A key question, he added, is how the lost revenue from lower car taxes would be recuperated. One possible solution is suggested in his bill: an additional one percent sales tax on any sailing vessels priced at more than $100,000 and another additional one percent property tax on vessels worth more than $100,000.

‘Nobody wanted to eliminate’ exemption

Sasse said he favors a gradual phase-in of the original $6,000 exemption. Sasse, who was the director of the Department of Administration near the end of the Gov. Carcieri administration, recalls the decision to remove the exemption. “Nobody wanted to elminate the exemption,” Sasse said. “It was done very reluctantly.”

But, with the state in throes of the recession, he said officials faced little choice. Now, he says the state is in a position to start rolling back that decision.

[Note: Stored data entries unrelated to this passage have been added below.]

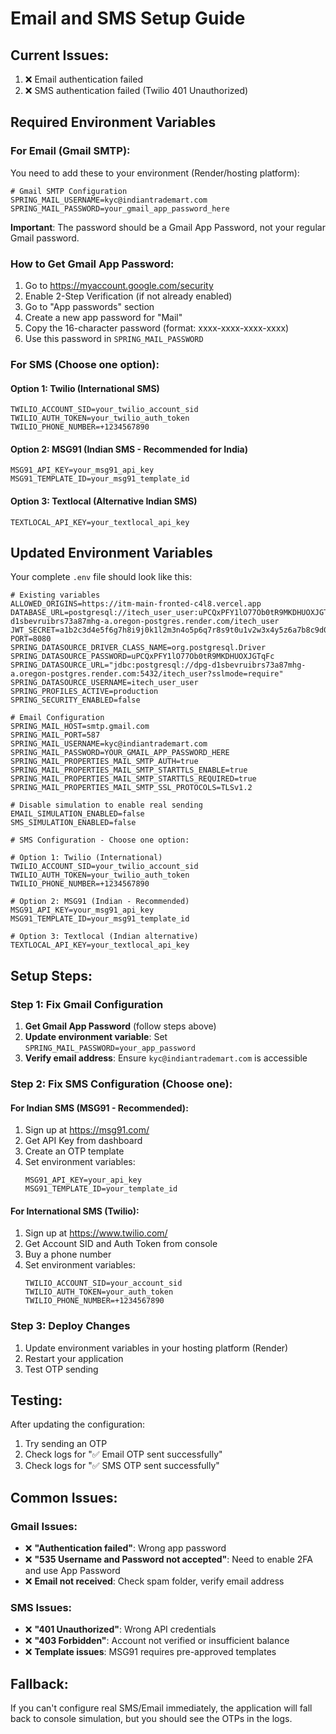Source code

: # Email and SMS Setup Guide

## Current Issues:
1. ❌ Email authentication failed 
2. ❌ SMS authentication failed (Twilio 401 Unauthorized)

## Required Environment Variables

### For Email (Gmail SMTP):
You need to add these to your environment (Render/hosting platform):

```
# Gmail SMTP Configuration
SPRING_MAIL_USERNAME=kyc@indiantrademart.com
SPRING_MAIL_PASSWORD=your_gmail_app_password_here
```

**Important**: The password should be a Gmail App Password, not your regular Gmail password.

### How to Get Gmail App Password:
1. Go to https://myaccount.google.com/security
2. Enable 2-Step Verification (if not already enabled)
3. Go to "App passwords" section
4. Create a new app password for "Mail"
5. Copy the 16-character password (format: xxxx-xxxx-xxxx-xxxx)
6. Use this password in `SPRING_MAIL_PASSWORD`

### For SMS (Choose one option):

#### Option 1: Twilio (International SMS)
```
TWILIO_ACCOUNT_SID=your_twilio_account_sid
TWILIO_AUTH_TOKEN=your_twilio_auth_token
TWILIO_PHONE_NUMBER=+1234567890
```

#### Option 2: MSG91 (Indian SMS - Recommended for India)
```
MSG91_API_KEY=your_msg91_api_key
MSG91_TEMPLATE_ID=your_msg91_template_id
```

#### Option 3: Textlocal (Alternative Indian SMS)
```
TEXTLOCAL_API_KEY=your_textlocal_api_key
```

## Updated Environment Variables

Your complete `.env` file should look like this:

```env
# Existing variables
ALLOWED_ORIGINS=https://itm-main-fronted-c4l8.vercel.app
DATABASE_URL=postgresql://itech_user_user:uPCQxPFY1lO77Ob0tR9MKDHUOXJGTqFc@dpg-d1sbevruibrs73a87mhg-a.oregon-postgres.render.com/itech_user
JWT_SECRET=a1b2c3d4e5f6g7h8i9j0k1l2m3n4o5p6q7r8s9t0u1v2w3x4y5z6a7b8c9d0e1f2g3h4i5
PORT=8080
SPRING_DATASOURCE_DRIVER_CLASS_NAME=org.postgresql.Driver
SPRING_DATASOURCE_PASSWORD=uPCQxPFY1lO77Ob0tR9MKDHUOXJGTqFc
SPRING_DATASOURCE_URL="jdbc:postgresql://dpg-d1sbevruibrs73a87mhg-a.oregon-postgres.render.com:5432/itech_user?sslmode=require"
SPRING_DATASOURCE_USERNAME=itech_user_user
SPRING_PROFILES_ACTIVE=production
SPRING_SECURITY_ENABLED=false

# Email Configuration
SPRING_MAIL_HOST=smtp.gmail.com
SPRING_MAIL_PORT=587
SPRING_MAIL_USERNAME=kyc@indiantrademart.com
SPRING_MAIL_PASSWORD=YOUR_GMAIL_APP_PASSWORD_HERE
SPRING_MAIL_PROPERTIES_MAIL_SMTP_AUTH=true
SPRING_MAIL_PROPERTIES_MAIL_SMTP_STARTTLS_ENABLE=true
SPRING_MAIL_PROPERTIES_MAIL_SMTP_STARTTLS_REQUIRED=true
SPRING_MAIL_PROPERTIES_MAIL_SMTP_SSL_PROTOCOLS=TLSv1.2

# Disable simulation to enable real sending
EMAIL_SIMULATION_ENABLED=false
SMS_SIMULATION_ENABLED=false

# SMS Configuration - Choose one option:

# Option 1: Twilio (International)
TWILIO_ACCOUNT_SID=your_twilio_account_sid
TWILIO_AUTH_TOKEN=your_twilio_auth_token
TWILIO_PHONE_NUMBER=+1234567890

# Option 2: MSG91 (Indian - Recommended)
MSG91_API_KEY=your_msg91_api_key
MSG91_TEMPLATE_ID=your_msg91_template_id

# Option 3: Textlocal (Indian alternative)
TEXTLOCAL_API_KEY=your_textlocal_api_key
```

## Setup Steps:

### Step 1: Fix Gmail Configuration
1. **Get Gmail App Password** (follow steps above)
2. **Update environment variable**: Set `SPRING_MAIL_PASSWORD=your_app_password`
3. **Verify email address**: Ensure `kyc@indiantrademart.com` is accessible

### Step 2: Fix SMS Configuration (Choose one):

#### For Indian SMS (MSG91 - Recommended):
1. Sign up at https://msg91.com/
2. Get API Key from dashboard
3. Create an OTP template
4. Set environment variables:
   ```
   MSG91_API_KEY=your_api_key
   MSG91_TEMPLATE_ID=your_template_id
   ```

#### For International SMS (Twilio):
1. Sign up at https://www.twilio.com/
2. Get Account SID and Auth Token from console
3. Buy a phone number
4. Set environment variables:
   ```
   TWILIO_ACCOUNT_SID=your_account_sid
   TWILIO_AUTH_TOKEN=your_auth_token
   TWILIO_PHONE_NUMBER=+1234567890
   ```

### Step 3: Deploy Changes
1. Update environment variables in your hosting platform (Render)
2. Restart your application
3. Test OTP sending

## Testing:
After updating the configuration:
1. Try sending an OTP
2. Check logs for "✅ Email OTP sent successfully" 
3. Check logs for "✅ SMS OTP sent successfully"

## Common Issues:

### Gmail Issues:
- ❌ **"Authentication failed"**: Wrong app password
- ❌ **"535 Username and Password not accepted"**: Need to enable 2FA and use App Password
- ❌ **Email not received**: Check spam folder, verify email address

### SMS Issues:
- ❌ **"401 Unauthorized"**: Wrong API credentials
- ❌ **"403 Forbidden"**: Account not verified or insufficient balance
- ❌ **Template issues**: MSG91 requires pre-approved templates

## Fallback:
If you can't configure real SMS/Email immediately, the application will fall back to console simulation, but you should see the OTPs in the logs.
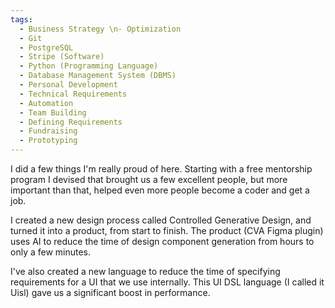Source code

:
 ```yaml
---
tags:
  - Business Strategy \n- Optimization
  - Git
  - PostgreSQL
  - Stripe (Software)
  - Python (Programming Language)
  - Database Management System (DBMS)
  - Personal Development
  - Technical Requirements
  - Automation
  - Team Building
  - Defining Requirements
  - Fundraising
  - Prototyping
---
```


I did a few things I'm really proud of here. Starting with a free mentorship program I devised that brought
us a few excellent people, but more important than that, helped even more people become a coder and get a
job.

I created a new design process called Controlled Generative Design, and turned it into a product, from start
to finish. The product (CVA Figma plugin) uses AI to reduce the time of design component generation from
hours to only a few minutes.

I've also created a new language to reduce the time of specifying requirements for a UI that we use
internally. This UI DSL language (I called it Uisl) gave us a significant boost in performance.
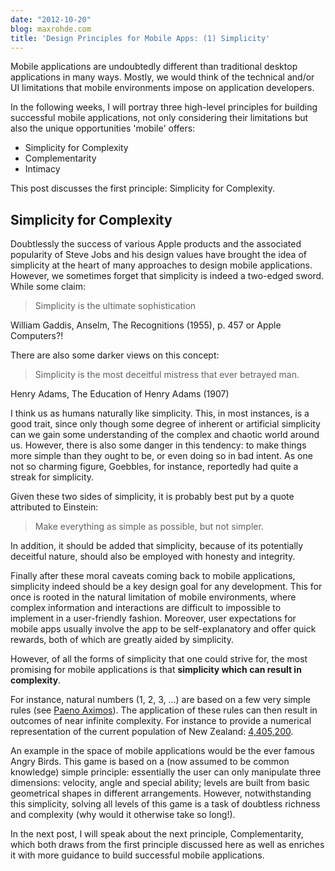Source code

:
```yaml
---
date: "2012-10-20"
blog: maxrohde.com
title: 'Design Principles for Mobile Apps: (1) Simplicity'
---
```


Mobile applications are undoubtedly different than traditional desktop applications in many ways. Mostly, we would think of the technical and/or UI limitations that mobile environments impose on application developers.

In the following weeks, I will portray three high-level principles for building successful mobile applications, not only considering their limitations but also the unique opportunities 'mobile' offers:

- Simplicity for Complexity
- Complementarity
- Intimacy

This post discusses the first principle: Simplicity for Complexity.

## Simplicity for Complexity

Doubtlessly the success of various Apple products and the associated popularity of Steve Jobs and his design values have brought the idea of simplicity at the heart of many approaches to design mobile applications. However, we sometimes forget that simplicity is indeed a two-edged sword. While some claim:

> Simplicity is the ultimate sophistication

William Gaddis, Anselm, The Recognitions (1955), p. 457 or Apple Computers?!

There are also some darker views on this concept:

> Simplicity is the most deceitful mistress that ever betrayed man.

Henry Adams, The Education of Henry Adams (1907)

I think us as humans naturally like simplicity. This, in most instances, is a good trait, since only though some degree of inherent or artificial simplicity can we gain some understanding of the complex and chaotic world around us. However, there is also some danger in this tendency: to make things more simple than they ought to be, or even doing so in bad intent. As one not so charming figure, Goebbles, for instance, reportedly had quite a streak for simplicity.

Given these two sides of simplicity, it is probably best put by a quote attributed to Einstein:

> Make everything as simple as possible, but not simpler.

In addition, it should be added that simplicity, because of its potentially deceitful nature, should also be employed with honesty and integrity.

Finally after these moral caveats coming back to mobile applications, simplicity indeed should be a key design goal for any development. This for once is rooted in the natural limitation of mobile environments, where complex information and interactions are difficult to impossible to implement in a user-friendly fashion. Moreover, user expectations for mobile apps usually involve the app to be self-explanatory and offer quick rewards, both of which are greatly aided by simplicity.

However, of all the forms of simplicity that one could strive for, the most promising for mobile applications is that **simplicity which can result in complexity**.

For instance, natural numbers (1, 2, 3, …) are based on a few very simple rules (see [Paeno Aximos](http://en.wikipedia.org/wiki/Peano_axioms)). The application of these rules can then result in outcomes of near infinite complexity. For instance to provide a numerical representation of the current population of New Zealand: [4,405,200](https://www.google.com/search?q=New+Zealand+population).

An example in the space of mobile applications would be the ever famous Angry Birds. This game is based on a (now assumed to be common knowledge) simple principle: essentially the user can only manipulate three dimensions: velocity, angle and special ability; levels are built from basic geometrical shapes in different arrangements. However, notwithstanding this simplicity, solving all levels of this game is a task of doubtless richness and complexity (why would it otherwise take so long!).

In the next post, I will speak about the next principle, Complementarity, which both draws from the first principle discussed here as well as enriches it with more guidance to build successful mobile applications.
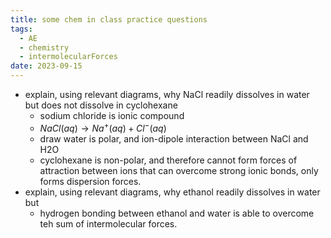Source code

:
 ```yaml
---
title: some chem in class practice questions
tags:
  - AE
  - chemistry
  - intermolecularForces
date: 2023-09-15
---
```

- explain, using relevant diagrams, why NaCl readily dissolves in water but does not dissolve in cyclohexane
	- sodium chloride is ionic compound
	- $NaCl(aq)\to Na^+(aq)+Cl^-(aq)$
	- draw water is polar, and ion-dipole interaction between NaCl and H2O
	- cyclohexane is non-polar, and therefore cannot form forces of attraction between ions that can overcome strong ionic bonds, only forms dispersion forces.
- explain, using relevant diagrams, why ethanol readily dissolves in water but
	- hydrogen bonding between ethanol and water is able to overcome teh sum of intermolecular forces.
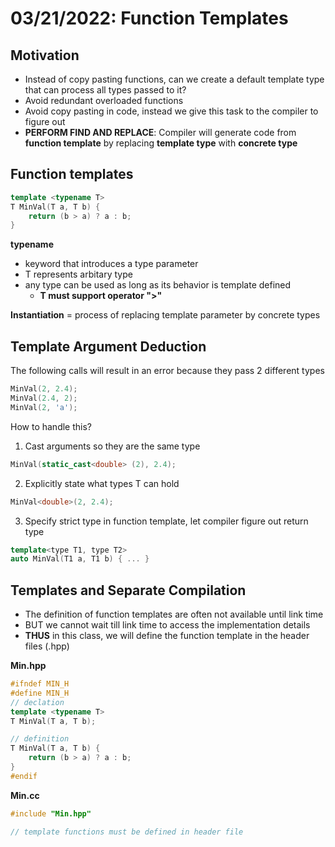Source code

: # 03/21/2022: Function Templates

## Motivation
- Instead of copy pasting functions, can we create a default template type that can process all types passed to it? 
- Avoid redundant overloaded functions
- Avoid copy pasting in code, instead we give this task to the compiler to figure out
- **__PERFORM FIND AND REPLACE__**: Compiler will generate code from **function template** by replacing **template type** with **concrete type**

## Function templates
```cpp
template <typename T>
T MinVal(T a, T b) {
    return (b > a) ? a : b;
}
```

**typename**
- keyword that introduces a type parameter
- T represents arbitary type
- any type can be used as long as its behavior is template defined 
    - **T must support operator ">"**

**Instantiation** = process of replacing template parameter by concrete types 

## Template Argument Deduction
The following calls will result in an error because they pass 2 different types
``` cpp
MinVal(2, 2.4);
MinVal(2.4, 2);
MinVal(2, 'a');
```

How to handle this?
1. Cast arguments so they are the same type
```cpp
MinVal(static_cast<double> (2), 2.4);
```
2. Explicitly state what types T can hold
```cpp
MinVal<double>(2, 2.4);
```
3. Specify strict type in function template, let compiler figure out return type
```cpp
template<type T1, type T2>
auto MinVal(T1 a, T1 b) { ... }
```

## Templates and Separate Compilation
- The definition of function templates are often not available until link time
- BUT we cannot wait till link time to access the implementation details
- **THUS** in this class, we will define the function template in the header files (.hpp)

**Min.hpp**
```cpp
#ifndef MIN_H
#define MIN_H
// declation
template <typename T>
T MinVal(T a, T b);

// definition
T MinVal(T a, T b) {
    return (b > a) ? a : b;
}
#endif
```

**Min.cc**
```cpp
#include "Min.hpp"

// template functions must be defined in header file 
```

Sasse said the biggest tax problem in Rhode Island are high property taxes. There are two approaches to providing property tax relief, he noted. One, advocated by Gov. Chafee, boosts municipal aid by $15 million, presumably easing their need to raise more revenues locally. The other approach is direct relief to taxpayers.

Sasse said both approaches have merit, but he favors the latter one. He said the “easiest, most direct” means of lightening the property tax burden on Rhode Islanders is by raising the exemption on car taxes.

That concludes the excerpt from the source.